- SOURCE DATA -
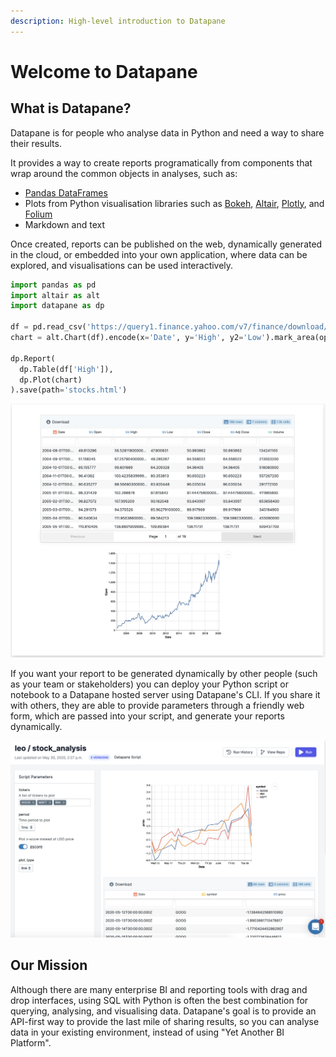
 ```yaml
---
description: High-level introduction to Datapane
---
```


# Welcome to Datapane

## What is Datapane?

Datapane is for people who analyse data in Python and need a way to share their results.

It provides a way to create reports programatically from components that wrap around the common objects in analyses, such as:

* [Pandas DataFrames](https://pandas.pydata.org/)
* Plots from Python visualisation libraries such as [Bokeh](https://bokeh.org/), [Altair](https://altair-viz.github.io/), [Plotly](https://plotly.com/python/), and [Folium](https://python-visualization.github.io/folium/quickstart.html)
* Markdown and text

Once created, reports can be published on the web, dynamically generated in the cloud, or embedded into your own application, where data can be explored, and visualisations can be used interactively.

```python
import pandas as pd
import altair as alt
import datapane as dp

df = pd.read_csv('https://query1.finance.yahoo.com/v7/finance/download/GOOG?period1=1553600505&period2=1585222905&interval=1d&events=history')
chart = alt.Chart(df).encode(x='Date', y='High', y2='Low').mark_area(opacity=0.5).interactive()

dp.Report(
  dp.Table(df['High']), 
  dp.Plot(chart)
).save(path='stocks.html')
```

![Standalone output report](.gitbook/assets/image%20%2888%29.png)

If you want your report to be generated dynamically by other people \(such as your team or stakeholders\) you can deploy your Python script or notebook to a Datapane hosted server using Datapane's CLI. If you share it with others, they are able to provide parameters through a friendly web form, which are passed into your script, and generate your reports dynamically.

![](.gitbook/assets/image%20%2889%29.png)

## Our Mission

Although there are many enterprise BI and reporting tools with drag and drop interfaces, using SQL with Python is often the best combination for querying, analysing, and visualising data. Datapane's goal is to provide an API-first way to provide the last mile of sharing results, so you can analyse data in your existing environment, instead of using "Yet Another BI Platform".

- PROMPT -
Which lines above include the word "import"? Pick them out and copy them.

- EXPECTED ANSWER -
import pandas as pd
import altair as alt
import datapane as dp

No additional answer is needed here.